What to produce –
Every line from the line containing "in more detail." to the end of the data must appear in the answer exactly as it appears there, and nothing else.

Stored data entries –
■ ■ ■ ■ ■

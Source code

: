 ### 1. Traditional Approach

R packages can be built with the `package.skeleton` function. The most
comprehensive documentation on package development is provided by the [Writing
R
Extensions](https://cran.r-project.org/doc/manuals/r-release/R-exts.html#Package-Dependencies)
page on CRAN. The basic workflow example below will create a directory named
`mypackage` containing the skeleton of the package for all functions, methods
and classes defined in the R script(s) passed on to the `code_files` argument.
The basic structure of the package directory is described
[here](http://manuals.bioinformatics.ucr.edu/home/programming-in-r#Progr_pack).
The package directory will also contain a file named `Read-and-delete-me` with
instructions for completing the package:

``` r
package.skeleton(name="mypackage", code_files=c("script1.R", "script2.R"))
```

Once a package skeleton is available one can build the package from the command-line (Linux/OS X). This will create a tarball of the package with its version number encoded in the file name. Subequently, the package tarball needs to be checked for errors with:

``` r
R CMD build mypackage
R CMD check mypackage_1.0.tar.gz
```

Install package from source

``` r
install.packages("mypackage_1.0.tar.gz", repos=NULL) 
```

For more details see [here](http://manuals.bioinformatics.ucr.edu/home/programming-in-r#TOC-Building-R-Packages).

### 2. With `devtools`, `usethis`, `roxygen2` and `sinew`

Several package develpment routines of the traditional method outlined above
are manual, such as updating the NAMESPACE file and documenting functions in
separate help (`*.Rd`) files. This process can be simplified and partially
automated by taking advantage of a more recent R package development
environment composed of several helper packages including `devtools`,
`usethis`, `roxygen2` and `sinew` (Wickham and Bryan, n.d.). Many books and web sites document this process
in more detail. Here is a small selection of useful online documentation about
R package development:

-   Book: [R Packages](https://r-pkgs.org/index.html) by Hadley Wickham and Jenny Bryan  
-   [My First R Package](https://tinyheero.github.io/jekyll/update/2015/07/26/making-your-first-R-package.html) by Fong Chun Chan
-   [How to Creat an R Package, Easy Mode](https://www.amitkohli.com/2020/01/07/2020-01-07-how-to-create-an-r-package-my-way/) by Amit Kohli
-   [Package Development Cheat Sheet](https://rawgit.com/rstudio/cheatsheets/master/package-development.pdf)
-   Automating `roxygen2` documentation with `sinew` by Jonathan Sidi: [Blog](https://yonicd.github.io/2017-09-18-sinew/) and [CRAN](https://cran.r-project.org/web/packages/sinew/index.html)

■ ■ ■ ■ ■

Your solution –
in more detail. Here is a small selection of useful online documentation about
R package development:

-   Book: [R Packages](https://r-pkgs.org/index.html) by Hadley Wickham and Jenny Bryan  
-   [My First R Package](https://tinyheero.github.io/jekyll/update/2015/07/26/making-your-first-R-package.html) by Fong Chun Chan
-   [How to Creat an R Package, Easy Mode](https://www.amitkohli.com/2020/01/07/2020-01-07-how-to-create-an-r-package-my-way/) by Amit Kohli
-   [Package Development Cheat Sheet](https://rawgit.com/rstudio/cheatsheets/master/package-development.pdf)
-   Automating `roxygen2` documentation with `sinew` by Jonathan Sidi: [Blog](https://yonicd.github.io/2017-09-18-sinew/) and [CRAN](https://cran.r-project.org/web/packages/sinew/index.html)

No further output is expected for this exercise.